━━━ WORKING DATA

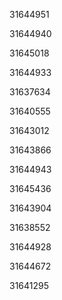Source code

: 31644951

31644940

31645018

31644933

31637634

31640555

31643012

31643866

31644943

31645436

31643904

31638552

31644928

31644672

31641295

━━━━━━
━━━ WORKING DATA

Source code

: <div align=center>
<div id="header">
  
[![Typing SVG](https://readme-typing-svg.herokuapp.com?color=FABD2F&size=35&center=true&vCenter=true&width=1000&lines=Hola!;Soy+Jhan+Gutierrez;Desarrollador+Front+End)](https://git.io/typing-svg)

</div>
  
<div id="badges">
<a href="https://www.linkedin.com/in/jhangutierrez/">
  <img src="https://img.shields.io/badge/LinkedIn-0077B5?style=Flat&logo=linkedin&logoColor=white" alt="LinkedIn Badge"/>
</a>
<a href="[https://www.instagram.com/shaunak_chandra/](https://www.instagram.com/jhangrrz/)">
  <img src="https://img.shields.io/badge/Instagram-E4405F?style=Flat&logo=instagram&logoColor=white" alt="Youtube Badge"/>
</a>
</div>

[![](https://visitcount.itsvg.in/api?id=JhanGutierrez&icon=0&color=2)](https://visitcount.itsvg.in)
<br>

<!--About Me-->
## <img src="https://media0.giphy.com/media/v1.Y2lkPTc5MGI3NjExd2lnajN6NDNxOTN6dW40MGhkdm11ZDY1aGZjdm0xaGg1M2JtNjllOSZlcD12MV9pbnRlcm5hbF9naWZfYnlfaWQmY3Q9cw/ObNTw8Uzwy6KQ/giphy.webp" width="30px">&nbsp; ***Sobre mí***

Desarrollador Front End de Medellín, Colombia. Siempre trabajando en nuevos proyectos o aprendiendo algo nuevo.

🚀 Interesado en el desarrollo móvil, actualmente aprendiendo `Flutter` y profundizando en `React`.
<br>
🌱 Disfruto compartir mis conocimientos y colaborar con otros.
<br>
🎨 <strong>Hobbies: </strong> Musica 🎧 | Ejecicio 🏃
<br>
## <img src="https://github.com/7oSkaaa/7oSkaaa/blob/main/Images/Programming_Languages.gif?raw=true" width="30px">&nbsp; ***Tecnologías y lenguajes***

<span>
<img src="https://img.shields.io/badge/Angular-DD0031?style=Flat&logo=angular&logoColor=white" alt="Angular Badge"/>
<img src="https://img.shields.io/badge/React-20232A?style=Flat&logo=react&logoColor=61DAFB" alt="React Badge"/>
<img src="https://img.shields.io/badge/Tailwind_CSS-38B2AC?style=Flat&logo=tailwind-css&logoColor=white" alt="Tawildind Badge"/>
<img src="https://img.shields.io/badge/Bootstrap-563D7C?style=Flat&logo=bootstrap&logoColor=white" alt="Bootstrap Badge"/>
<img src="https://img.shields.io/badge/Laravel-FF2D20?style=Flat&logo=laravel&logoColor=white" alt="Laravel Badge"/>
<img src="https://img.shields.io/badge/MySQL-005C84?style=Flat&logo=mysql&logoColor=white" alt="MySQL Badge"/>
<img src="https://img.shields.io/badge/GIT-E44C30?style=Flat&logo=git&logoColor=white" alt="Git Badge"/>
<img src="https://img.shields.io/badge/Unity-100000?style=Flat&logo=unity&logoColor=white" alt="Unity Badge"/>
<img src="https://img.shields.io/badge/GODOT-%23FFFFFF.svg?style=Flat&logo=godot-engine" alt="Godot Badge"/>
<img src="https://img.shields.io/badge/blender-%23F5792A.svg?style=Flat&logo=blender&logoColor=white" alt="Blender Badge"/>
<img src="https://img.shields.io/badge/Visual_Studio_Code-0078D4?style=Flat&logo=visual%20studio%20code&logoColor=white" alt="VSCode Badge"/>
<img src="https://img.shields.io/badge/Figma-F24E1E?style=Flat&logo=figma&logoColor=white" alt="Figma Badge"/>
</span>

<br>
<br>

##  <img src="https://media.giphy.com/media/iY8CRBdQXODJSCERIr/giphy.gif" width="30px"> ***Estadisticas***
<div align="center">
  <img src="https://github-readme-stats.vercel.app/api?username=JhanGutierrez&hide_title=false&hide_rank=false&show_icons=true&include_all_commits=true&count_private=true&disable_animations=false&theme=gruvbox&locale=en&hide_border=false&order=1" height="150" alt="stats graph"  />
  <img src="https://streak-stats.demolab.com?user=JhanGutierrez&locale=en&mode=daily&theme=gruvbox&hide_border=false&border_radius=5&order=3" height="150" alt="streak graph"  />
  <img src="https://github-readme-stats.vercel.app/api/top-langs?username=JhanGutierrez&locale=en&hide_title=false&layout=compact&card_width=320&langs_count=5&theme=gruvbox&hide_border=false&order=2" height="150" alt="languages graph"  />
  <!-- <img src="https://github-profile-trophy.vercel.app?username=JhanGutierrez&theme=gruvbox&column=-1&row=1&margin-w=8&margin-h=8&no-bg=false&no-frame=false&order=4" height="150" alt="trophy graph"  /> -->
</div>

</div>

━━━━━━

Look over the entries for "aprendiendo", then copy every line that includes that string.

Desarrollador Front End de Medellín, Colombia. Siempre trabajando en nuevos proyectos o aprendiendo algo nuevo.
🚀 Interesado en el desarrollo móvil, actualmente aprendiendo `Flutter` y profundizando en `React`.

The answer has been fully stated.